Requirement
Output range, inclusive: from the line containing "Particle Size Distribution & LISST-100X & Rosette" to the line containing "pH (total proton scale) & Derived". Restate those lines from the data below word for word and only those.

Records from a data collection:

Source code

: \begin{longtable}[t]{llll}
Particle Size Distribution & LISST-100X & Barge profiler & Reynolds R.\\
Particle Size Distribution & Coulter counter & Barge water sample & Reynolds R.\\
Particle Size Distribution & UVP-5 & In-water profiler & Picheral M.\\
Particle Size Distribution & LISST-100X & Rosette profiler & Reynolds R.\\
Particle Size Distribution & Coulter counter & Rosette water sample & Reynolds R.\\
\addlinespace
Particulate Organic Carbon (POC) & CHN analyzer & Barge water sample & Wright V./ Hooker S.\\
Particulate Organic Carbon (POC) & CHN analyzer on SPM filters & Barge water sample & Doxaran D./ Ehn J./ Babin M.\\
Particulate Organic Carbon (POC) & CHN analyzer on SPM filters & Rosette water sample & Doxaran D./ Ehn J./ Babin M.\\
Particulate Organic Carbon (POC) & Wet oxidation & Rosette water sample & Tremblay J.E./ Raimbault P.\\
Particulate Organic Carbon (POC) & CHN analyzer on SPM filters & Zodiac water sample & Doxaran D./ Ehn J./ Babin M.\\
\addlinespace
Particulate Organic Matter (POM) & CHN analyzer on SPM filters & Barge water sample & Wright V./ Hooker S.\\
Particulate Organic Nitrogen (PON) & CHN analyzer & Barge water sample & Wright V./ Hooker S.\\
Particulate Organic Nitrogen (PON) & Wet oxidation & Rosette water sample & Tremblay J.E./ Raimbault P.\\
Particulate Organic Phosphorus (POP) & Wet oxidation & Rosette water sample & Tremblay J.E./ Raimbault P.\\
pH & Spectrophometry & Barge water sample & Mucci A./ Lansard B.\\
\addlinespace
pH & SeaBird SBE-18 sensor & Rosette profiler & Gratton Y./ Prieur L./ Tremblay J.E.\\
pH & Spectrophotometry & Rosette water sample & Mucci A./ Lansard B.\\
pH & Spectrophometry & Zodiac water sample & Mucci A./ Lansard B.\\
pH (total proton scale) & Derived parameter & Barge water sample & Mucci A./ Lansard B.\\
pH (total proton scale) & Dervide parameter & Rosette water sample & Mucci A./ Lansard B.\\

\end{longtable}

Written response
Particle Size Distribution & LISST-100X & Rosette profiler & Reynolds R.\\
Particle Size Distribution & Coulter counter & Rosette water sample & Reynolds R.\\
\addlinespace
Particulate Organic Carbon (POC) & CHN analyzer & Barge water sample & Wright V./ Hooker S.\\
Particulate Organic Carbon (POC) & CHN analyzer on SPM filters & Barge water sample & Doxaran D./ Ehn J./ Babin M.\\
Particulate Organic Carbon (POC) & CHN analyzer on SPM filters & Rosette water sample & Doxaran D./ Ehn J./ Babin M.\\
Particulate Organic Carbon (POC) & Wet oxidation & Rosette water sample & Tremblay J.E./ Raimbault P.\\
Particulate Organic Carbon (POC) & CHN analyzer on SPM filters & Zodiac water sample & Doxaran D./ Ehn J./ Babin M.\\
\addlinespace
Particulate Organic Matter (POM) & CHN analyzer on SPM filters & Barge water sample & Wright V./ Hooker S.\\
Particulate Organic Nitrogen (PON) & CHN analyzer & Barge water sample & Wright V./ Hooker S.\\
Particulate Organic Nitrogen (PON) & Wet oxidation & Rosette water sample & Tremblay J.E./ Raimbault P.\\
Particulate Organic Phosphorus (POP) & Wet oxidation & Rosette water sample & Tremblay J.E./ Raimbault P.\\
pH & Spectrophometry & Barge water sample & Mucci A./ Lansard B.\\
\addlinespace
pH & SeaBird SBE-18 sensor & Rosette profiler & Gratton Y./ Prieur L./ Tremblay J.E.\\
pH & Spectrophotometry & Rosette water sample & Mucci A./ Lansard B.\\
pH & Spectrophometry & Zodiac water sample & Mucci A./ Lansard B.\\
pH (total proton scale) & Derived parameter & Barge water sample & Mucci A./ Lansard B.\\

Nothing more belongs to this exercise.